Brian is a whiz kid when it comes to Robert's, and I do honestly believe he gets a high off of that parliamentarian stuff, but he must've had other additional motives for what he did in San Jose. While some accused him of filibustering to keep the issue of the "moratoriumed" Labor Collective off the floor, not everybody buys that explanation either. One person who rejected it offered this thought:

"This part kept bugging me--couldn't figure out completely why. I remember now: it wasn't this simple. The issue about the Labor Collective was fairly far down the agenda that day as I recall. I remember myself wondering what in the hell Brian was doing. If this had been [to keep the Labor Collective issue off the floor], it would have been more explainable. However, it certainly doesn't go any ways at all to explain why Brian even wanted to close the meeting before the vote about the appointed National Board members was taken. The only explanation that does make sense for that San Jose thing is what I think may be Brian's (and allies') strategy: to cause the board to be so dysfunctional, even in the matter of important [issues], that pressure is increased for a change in the type of board we have: from this listener-voted type to some other, such as appointed. I don't think Brian cared a whit about whether the Labor Collective thing came up then."

Half a year has passed since that Saturday in San Jose, and we're now in the midst of an election for nine listener-rep seats on the LSB. There are two slates, and a number of independents, most of whom lean toward one slate or the other. One of the slates, the "Alliance for a democratic KPFA" includes some People's Radio members and is committed to transparency and accountability.. It's an open secret that the other slate, the "Concerned Listeners for KPFA" was put together by the pro-staff group.

But I wonder how many KPFA listeners even knew that an LSB election was in progress until a few days ago. The ballots were mailed out on October 16th, but hardly any announcement of this election was aired by the station. Yes, there was a single two-hour "Meet the Candidates" show. I believe it was aired only once. Ten days later, on October 27th, the station began airing election messages by candidates in a normal way. There was also a two hour presentation of candidates on Sunday October 29th where listeners could phone in and ask questions of the candidates. All of this is good, but hardly enough. Hardly even a beginning.

Democracy requires information; it's that simple. Admittedly, it would take a large amount of airtime and face to face time to adequately present the issues and the 22 candidates in a meaningful way. But the station's efforts seem to have been abjectly minimal.

This is the sort of thing that election reformers complain about in regard to state and federal elections--since candidates are not given free airtime, they are forced into fundraising. And the ones who raise the most money generally stand the best chance in getting their message out. We all know that story. Well, in a much smaller way, that's what's happening in KPFA's LSB election. The staff-backed "Concerned Listeners" slate was able to raise enough money for a significant mailing. While it was nothing like the huge bundles of mail sent out by candidates for state and federal offices, it still gives an advantage to the side with the money. Henry Norr has written an article about this titled "KPFA Elections: The Best Democracy Money Can Buy?"

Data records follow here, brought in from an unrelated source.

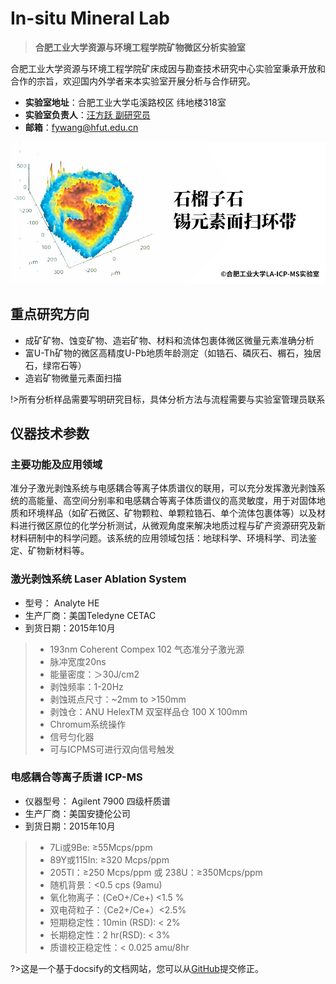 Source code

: # In-situ Mineral Lab

> **合肥工业大学资源与环境工程学院矿物微区分析实验室**

合肥工业大学资源与环境工程学院矿床成因与勘查技术研究中心实验室秉承开放和合作的宗旨，欢迎国内外学者来本实验室开展分析与合作研究。

- **实验室地址**：合肥工业大学屯溪路校区 纬地楼318室
- **实验室负责人**：[汪方跃 副研究员](http://geoscience.hfut.edu.cn/2022/0511/c11047a277949/page.htm)
- **邮箱**：fywang@hfut.edu.cn

![](/static/img/sn118.jpg)

## 重点研究方向

- 成矿矿物、蚀变矿物、造岩矿物、材料和流体包裹体微区微量元素准确分析
- 富U-Th矿物的微区高精度U-Pb地质年龄测定（如锆石、磷灰石、榍石，独居石，绿帘石等）
- 造岩矿物微量元素面扫描

!>所有分析样品需要写明研究目标，具体分析方法与流程需要与实验室管理员联系

## 仪器技术参数

### 主要功能及应用领域

准分子激光剥蚀系统与电感耦合等离子体质谱仪的联用，可以充分发挥激光剥蚀系统的高能量、高空间分别率和电感耦合等离子体质谱仪的高灵敏度，用于对固体地质和环境样品（如矿石微区、矿物颗粒、单颗粒锆石、单个流体包裹体等）以及材料进行微区原位的化学分析测试，从微观角度来解决地质过程与矿产资源研究及新材料研制中的科学问题。该系统的应用领域包括：地球科学、环境科学、司法鉴定、矿物新材料等。

### 激光剥蚀系统 Laser Ablation System

- 型号： Analyte HE
- 生产厂商：美国Teledyne CETAC
- 到货日期：2015年10月

> - 193nm Coherent Compex 102 气态准分子激光源
> - 脉冲宽度20ns
> - 能量密度：＞30J/cm2
> - 剥蚀频率：1-20Hz
> - 剥蚀斑点尺寸：~2mm to >150mm
> - 剥蚀仓：ANU HelexTM 双室样品仓 100 X 100mm
> - Chromum系统操作
> - 信号匀化器
> - 可与ICPMS可进行双向信号触发

### 电感耦合等离子质谱 ICP-MS

- 仪器型号： Agilent 7900 四级杆质谱
- 生产厂商：美国安捷伦公司
- 到货日期：2015年10月


> - 7Li或9Be: ≥55Mcps/ppm
> - 89Y或115In: ≥320 Mcps/ppm
> - 205Tl：≥250 Mcps/ppm 或 238U：≥350Mcps/ppm
> - 随机背景：<0.5 cps (9amu)
> - 氧化物离子：(CeO+/Ce+) <1.5 %
> - 双电荷粒子：（Ce2+/Ce+）<2.5%
> - 短期稳定性：10min (RSD): < 2%
> - 长期稳定性：2 hr(RSD): < 3%
> - 质谱校正稳定性：< 0.025 amu/8hr

?>这是一个基于docsify的文档网站，您可以从[GitHub](https://github.com/luminouskk/LA_Docs)提交修正。
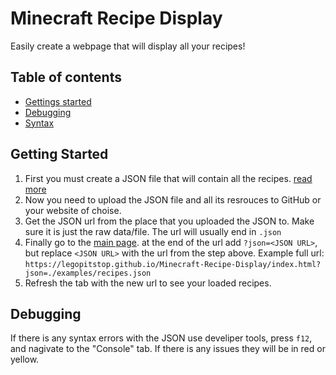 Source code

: # Minecraft Recipe Display
Easily create a webpage that will display all your recipes!

## Table of contents
- [Gettings started](#getting-started) 
- [Debugging](#debugging)
- [Syntax](syntax.md)

## Getting Started
1. First you must create a JSON file that will contain all the recipes. [read more](syntax.md)
1. Now you need to upload the JSON file and all its resrouces to GitHub or your website of choise.
1. Get the JSON url from the place that you uploaded the JSON to. Make sure it is just the raw data/file. The url will usually end in `.json`
1. Finally go to the [main page](https://legopitstop.github.io/Minecraft-Recipe-Display/index.html). at the end of the url add `?json=<JSON URL>`, but replace `<JSON URL>` with the url from the step above. Example full url: `https://legopitstop.github.io/Minecraft-Recipe-Display/index.html?json=./examples/recipes.json`
1. Refresh the tab with the new url to see your loaded recipes.

## Debugging
If there is any syntax errors with the JSON use develiper tools, press `f12`, and nagivate to the "Console" tab. If there is any issues they will be in red or yellow. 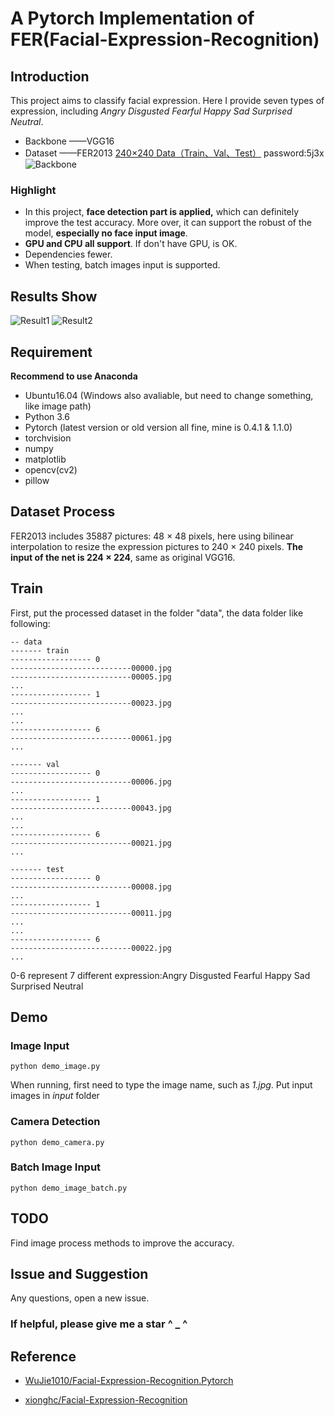 # A Pytorch Implementation of FER(Facial-Expression-Recognition)

## Introduction
This project aims to classify facial expression. Here I provide seven types of expression, including  *Angry Disgusted Fearful Happy Sad Surprised Neutral*.
* Backbone ——VGG16
* Dataset ——FER2013
[240×240 Data（Train、Val、Test）](https://pan.baidu.com/s/1sJOcJR7dcS3xnmFDj24Q_A) password:5j3x
![Backbone](https://github.com/Leonard-Niu/Facial-Expression-Recognition/blob/master/R/VGG-NET.png)

### Highlight
* In this project, **face detection part is applied,** which can definitely improve the test accuracy. More over, it can support the robust of the model, **especially no face input image**.
* **GPU and CPU all support**. If don't have GPU, is OK.
* Dependencies fewer.
* When testing, batch images input is supported.

## Results Show
![Result1](https://github.com/Leonard-Niu/Facial-Expression-Recognition/blob/master/R/2.jpg-result.jpg)
![Result2](https://github.com/Leonard-Niu/Facial-Expression-Recognition/blob/master/R/3.jpg-result.jpg)
## Requirement
**Recommend to use Anaconda**
* Ubuntu16.04 (Windows also avaliable, but need to change something, like image path)
* Python 3.6
* Pytorch (latest version or old version all fine, mine is 0.4.1 & 1.1.0)
* torchvision
* numpy
* matplotlib
* opencv(cv2)
* pillow

## Dataset Process
FER2013 includes 35887 pictures: 48 × 48 pixels, here using bilinear interpolation to resize the expression pictures to 240 × 240 pixels.
**The input of the net is 224 × 224**, same as original VGG16.

## Train
First, put the processed dataset in the folder "data", the data folder like following:

    -- data
    ------- train
    ------------------ 0
    ---------------------------00000.jpg
    ---------------------------00005.jpg
    ...
    ------------------ 1
    ---------------------------00023.jpg
    ...
    ...
    ------------------ 6
    ---------------------------00061.jpg
    ...
    
    ------- val
    ------------------ 0
    ---------------------------00006.jpg
    ...
    ------------------ 1
    ---------------------------00043.jpg
    ...
    ...
    ------------------ 6
    ---------------------------00021.jpg
    ...
    
    ------- test
    ------------------ 0
    ---------------------------00008.jpg
    ...
    ------------------ 1
    ---------------------------00011.jpg
    ...
    ...
    ------------------ 6
    ---------------------------00022.jpg
    ...
0-6 represent 7 different expression:Angry Disgusted Fearful Happy Sad Surprised Neutral
## Demo
### Image Input

    python demo_image.py
When running, first need to type the image name, such as *1.jpg*.
Put input images in *input* folder 
### Camera Detection

    python demo_camera.py
### Batch Image Input

    python demo_image_batch.py
## TODO
Find image process methods to improve the accuracy.
## Issue and Suggestion
Any questions, open a new issue.

### If helpful, please give me a star      ^ _ ^
## Reference
* [WuJie1010/Facial-Expression-Recognition.Pytorch](https://github.com/WuJie1010/Facial-Expression-Recognition.Pytorch)

* [xionghc/Facial-Expression-Recognition](https://github.com/xionghc/Facial-Expression-Recognition)
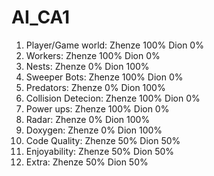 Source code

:# AI_CA1
1. Player/Game world: 
	Zhenze 100%
	Dion 0%
2. Workers: 
	Zhenze 100%
	Dion 0%
3. Nests:
	Zhenze 0%
	Dion 100%
4. Sweeper Bots:
	Zhenze 100%
	Dion 0%
5. Predators:
	Zhenze 0%
	Dion 100%
6. Collision Detecion:
	Zhenze 100%
	Dion 0%
7. Power ups:
	Zhenze 100%
	Dion 0%
8. Radar:
	Zhenze 0%
	Dion 100%
9. Doxygen:
	Zhenze 0%
	Dion 100%
10. Code Quality:
	Zhenze 50%
	Dion 50%
11. Enjoyability:
	Zhenze 50%
	Dion 50%
12. Extra:
	Zhenze 50%
	Dion 50% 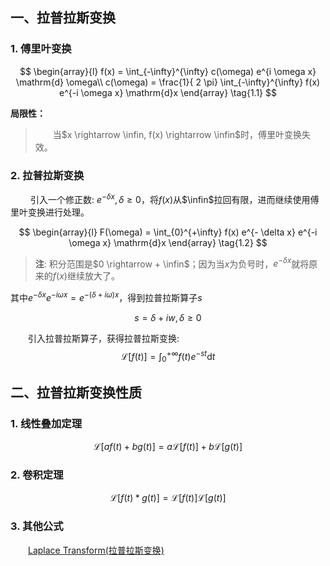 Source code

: ## 一、拉普拉斯变换



### 1. 傅里叶变换

$$
    \begin{array}{l}
        f(x) = \int_{-\infty}^{\infty} c(\omega) e^{i \omega x} \mathrm{d} \omega\\
        c(\omega) = \frac{1}{ 2 \pi} \int_{-\infty}^{\infty} f(x) e^{-i \omega x} \mathrm{d}x
    \end{array} \tag{1.1}
$$

**局限性：**
> &emsp;&emsp;当$x \rightarrow \infin, f(x) \rightarrow \infin$时，傅里叶变换失效。

### 2. 拉普拉斯变换

&emsp;&emsp; 引入一个修正数: $e^{- \delta x}, \delta \ge 0$，将$f(x)$从$\infin$拉回有限，进而继续使用傅里叶变换进行处理。

$$
    \begin{array}{l}
        F(\omega) = \int_{0}^{+\infty} f(x) e^{- \delta x} e^{-i \omega x} \mathrm{d}x
    \end{array} \tag{1.2}
$$
> **注**: 积分范围是$0 \rightarrow + \infin$；因为当$x$为负号时，$e^{- \delta x}$就将原来的$f(x)$继续放大了。

其中$e^{- \delta x} e^{- i \omega x} = e^{- (\delta + i \omega)x}$，得到拉普拉斯算子$s$

$$
s = \delta + iw , \delta \ge 0 \tag{1.3}
$$

&emsp;&emsp;引入拉普拉斯算子，获得拉普拉斯变换:
$$
\mathscr{L}[ f(t) ] = \int_{0}^{+\infty} f(t) e^{-st} \mathrm{d}t \tag{1.4}
$$

## 二、拉普拉斯变换性质

### 1. 线性叠加定理
$$
\mathscr{L}[a f(t) + b g(t)] = a \mathscr{L}[f(t)] + b \mathscr{L}[g(t)] \tag{2.1}
$$

### 2. 卷积定理

$$
\mathscr{L}[f(t) * g(t)] = \mathscr{L}[f(t)] \mathscr{L}[g(t)] \tag{2.2}
$$

### 3. 其他公式
&emsp;&emsp;[Laplace Transform(拉普拉斯变换)](https://zhuanlan.zhihu.com/p/152647974) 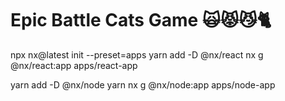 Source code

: # Epic Battle Cats Game 🙀😾😼🐈

npx nx@latest init --preset=apps
yarn add -D @nx/react
nx g @nx/react:app apps/react-app

yarn add -D @nx/node
yarn nx g @nx/node:app apps/node-app
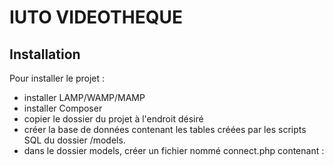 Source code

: # IUTO VIDEOTHEQUE

## Installation

Pour installer le projet : 
- installer LAMP/WAMP/MAMP
- installer Composer
- copier le dossier du projet à l'endroit désiré
- créer la base de données contenant les tables créées par les scripts
SQL du dossier /models.
- dans le dossier models, créer un fichier nommé connect.php contenant : 
<?php
define('USER',"votre login mysql ici");
define('PASSWD',"votre mot de passe mysql ici");
define('SERVER',"IP ou nom du server mysql");
define('BASE',"nom de la base de données");

## Structure

#### /doc
##### Documentation.md(vide)

#### /models
Fichiers en relation avec la base de données
##### /backups
quelques backups residuels du projet
##### acteurs.sql
Script de création et population de la table acteurs
##### classification.sql
Script de création et population de la table classification
##### films.sql
Script de création et population de la table films
##### genres.sql
Script de création et population de la table genres
##### individus.sql
Script de création et population de la table individus
##### realisateurs.sql
Script de création et population de la table realisateurs
##### recherche.php
fichier php contenant le script de connection a la base de données et 
une classe recherche qui gère des requetes pré-établies.
##### _votre connect.php_
Ce fichier doit contenir le code necessaire à la connection à la BDD 

#### /static
##### static.md
Un fichier residuel d'iformation obtenues pendant le cours
##### knacss.css
Un fichier css qui n'est pas utilisé 
##### styles.css
Le fichier css utilisé par le projet

#### /templates
##### /img
Contient les images utilisées par le projet
##### accueil.html
page d'accueil
##### acteurs.html
page contenant l'affichage de la liste des acteurs
##### BaseTemplate.html
template de base
##### error.html
page d'erreur (404 et autres)
##### films.html
page contenant l'affichage de la liste des films
##### genres.html
page contenant l'affichage de la liste des genres
##### peoples.html
page contenant l'affichage de la liste des peoples
##### realisateurs.html
page contenant l'affichage de la liste des realisateurs

#### /vendor
fichier exploité par twig et composer
royaume magique du templating. 
Nous nous dégageons de toute responsabilité si vous touchez a ces fichiers

#### composer.json
fichier exploité par twig et composer
royaume magique du templating. 
Nous nous dégageons de toute responsabilité si vous touchez a ce fichiers

#### composer.lock
fichier exploité par twig et composer
royaume magique du templating. 
Nous nous dégageons de toute responsabilité si vous touchez a ce fichiers

#### README.md
Ce fichier.

#### accueil.php
fichier alimentant accueil.html
#### acteurs.php
fichier alimentant acteurs.html
#### controllers.php
fichier faisant le lien entre index.php et recherche.php
regroupe les fonctions de jonction entre requete et template
 
#### error404.php
fichier alimentant error.html
#### films.php
fichier alimentant films.html
#### genres.php
fichier alimentant genres.html
#### index.php
aiguilleur du projet, s'occupe de l'orientation de l'utilisateur et du filtrage
des informations qu'il saisit.

#### peoples.php
fichier alimentant peoples.html
#### realisateurs.php
fichier alimentant realisateurs.html


## Sources
Les cours de l'IUT d'orleans sur le modèle MVC.

https://getcomposer.org/
http://schnaps.it/ pour le css
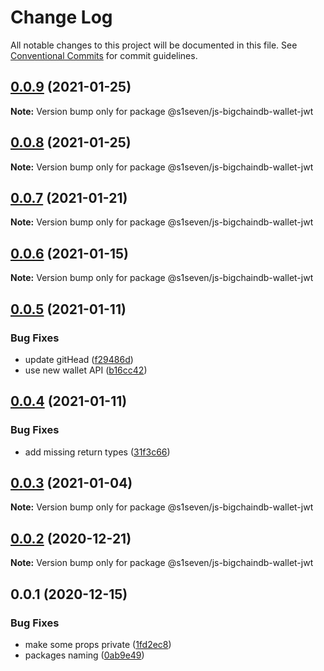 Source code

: # Change Log

All notable changes to this project will be documented in this file.
See [Conventional Commits](https://conventionalcommits.org) for commit guidelines.

## [0.0.9](https://github.com/s1seven/js-bigchaindb-wallet/compare/@s1seven/js-bigchaindb-wallet-jwt@0.0.8...@s1seven/js-bigchaindb-wallet-jwt@0.0.9) (2021-01-25)

**Note:** Version bump only for package @s1seven/js-bigchaindb-wallet-jwt





## [0.0.8](https://github.com/s1seven/js-bigchaindb-wallet/compare/@s1seven/js-bigchaindb-wallet-jwt@0.0.7...@s1seven/js-bigchaindb-wallet-jwt@0.0.8) (2021-01-25)

**Note:** Version bump only for package @s1seven/js-bigchaindb-wallet-jwt





## [0.0.7](https://github.com/s1seven/js-bigchaindb-wallet/compare/@s1seven/js-bigchaindb-wallet-jwt@0.0.6...@s1seven/js-bigchaindb-wallet-jwt@0.0.7) (2021-01-21)

**Note:** Version bump only for package @s1seven/js-bigchaindb-wallet-jwt





## [0.0.6](https://github.com/s1seven/js-bigchaindb-wallet/compare/@s1seven/js-bigchaindb-wallet-jwt@0.0.5...@s1seven/js-bigchaindb-wallet-jwt@0.0.6) (2021-01-15)

**Note:** Version bump only for package @s1seven/js-bigchaindb-wallet-jwt





## [0.0.5](https://github.com/s1seven/js-bigchaindb-wallet/compare/@s1seven/js-bigchaindb-wallet-jwt@0.0.4...@s1seven/js-bigchaindb-wallet-jwt@0.0.5) (2021-01-11)


### Bug Fixes

* update gitHead ([f29486d](https://github.com/s1seven/js-bigchaindb-wallet/commit/f29486d4d057758c40f696cab82d5f0adb775716))
* use new wallet API ([b16cc42](https://github.com/s1seven/js-bigchaindb-wallet/commit/b16cc42e43fe9130f2f5b06efd22cb660a155423))





## [0.0.4](https://github.com/s1seven/js-bigchaindb-wallet/compare/@s1seven/js-bigchaindb-wallet-jwt@0.0.3...@s1seven/js-bigchaindb-wallet-jwt@0.0.4) (2021-01-11)


### Bug Fixes

* add missing return types ([31f3c66](https://github.com/s1seven/js-bigchaindb-wallet/commit/31f3c664133eb3e24d11d3e18076cf523317b012))





## [0.0.3](https://github.com/s1seven/js-bigchaindb-wallet/compare/@s1seven/js-bigchaindb-wallet-jwt@0.0.2...@s1seven/js-bigchaindb-wallet-jwt@0.0.3) (2021-01-04)

**Note:** Version bump only for package @s1seven/js-bigchaindb-wallet-jwt





## [0.0.2](https://github.com/s1seven/js-bigchaindb-wallet/compare/@s1seven/js-bigchaindb-wallet-jwt@0.0.1...@s1seven/js-bigchaindb-wallet-jwt@0.0.2) (2020-12-21)

**Note:** Version bump only for package @s1seven/js-bigchaindb-wallet-jwt





## 0.0.1 (2020-12-15)


### Bug Fixes

* make some props private ([1fd2ec8](https://github.com/s1seven/js-bigchaindb-wallet/commit/1fd2ec80610b46f5bdf868fae6e4863b5cc0a62b))
* packages naming ([0ab9e49](https://github.com/s1seven/js-bigchaindb-wallet/commit/0ab9e49b31efb4cf67d81620a30095acdb21640e))

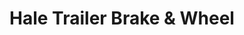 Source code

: ---
title: "Hale Trailer Brake & Wheel"
url: /baltimore/hale-trailer-brake-and-wheel/
shop: trailer
--- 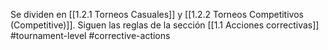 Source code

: Se dividen en [[1.2.1 Torneos Casuales]] y [[1.2.2 Torneos Competitivos (Competitive)]]. Siguen las reglas de la sección [[1.1 Acciones correctivas]]
#tournament-level  #corrective-actions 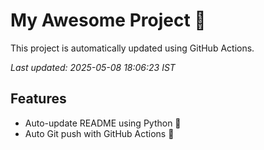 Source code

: # My Awesome Project 🚀

This project is automatically updated using GitHub Actions.

_Last updated: 2025-05-08 18:06:23 IST_

## Features
- Auto-update README using Python 🐍
- Auto Git push with GitHub Actions 🤖
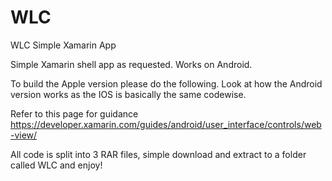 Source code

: # WLC
WLC Simple Xamarin App

Simple Xamarin shell app as requested. Works on Android. 

To build the Apple version please do the following.
Look at how the Android version works as the IOS is basically the same codewise.

Refer to this page for guidance
https://developer.xamarin.com/guides/android/user_interface/controls/web-view/

All code is split into 3 RAR files, simple download and extract to a folder called WLC and enjoy!
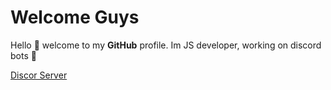 # Welcome Guys

Hello 👋 welcome to my **GitHub** profile. 
Im JS developer, working on discord bots 🎩

[Discor Server](https://discord.gg/57zHXNp)
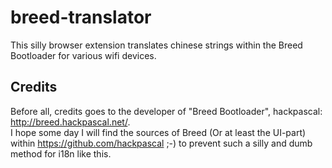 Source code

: # breed-translator
This silly browser extension translates chinese strings within the Breed Bootloader for various wifi devices.

## Credits
Before all, credits goes to the developer of "Breed Bootloader", hackpascal:
http://breed.hackpascal.net/.  
I hope some day I will find the sources of Breed (Or at least the UI-part) within https://github.com/hackpascal ;-)
to prevent such a silly and dumb method for i18n like this.
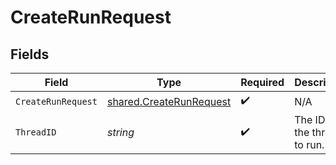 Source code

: # CreateRunRequest


## Fields

| Field                                                                     | Type                                                                      | Required                                                                  | Description                                                               |
| ------------------------------------------------------------------------- | ------------------------------------------------------------------------- | ------------------------------------------------------------------------- | ------------------------------------------------------------------------- |
| `CreateRunRequest`                                                        | [shared.CreateRunRequest](../../../pkg/models/shared/createrunrequest.md) | :heavy_check_mark:                                                        | N/A                                                                       |
| `ThreadID`                                                                | *string*                                                                  | :heavy_check_mark:                                                        | The ID of the thread to run.                                              |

KPFA could've avoided this situation and created a fairly level playing field by giving this very important LSB election more airtime. Somebody in the station chose not to.

So I look back on what I've seen over the last year and wonder what sort of plans Brian's associates have in mind for KPFA. Whatever their agenda may be, they're not being open about it.



Vote in the LSB election

Attend LSB meetings. Be one of those listeners--gray-haired or otherwise--who "come to every LSB meeting with such regularity that you could save seats in advance for them all."

Learn all you can about KPFA/Pacifica Radio--Listeners who haven't heard their station's history could find themselves in an encore performance.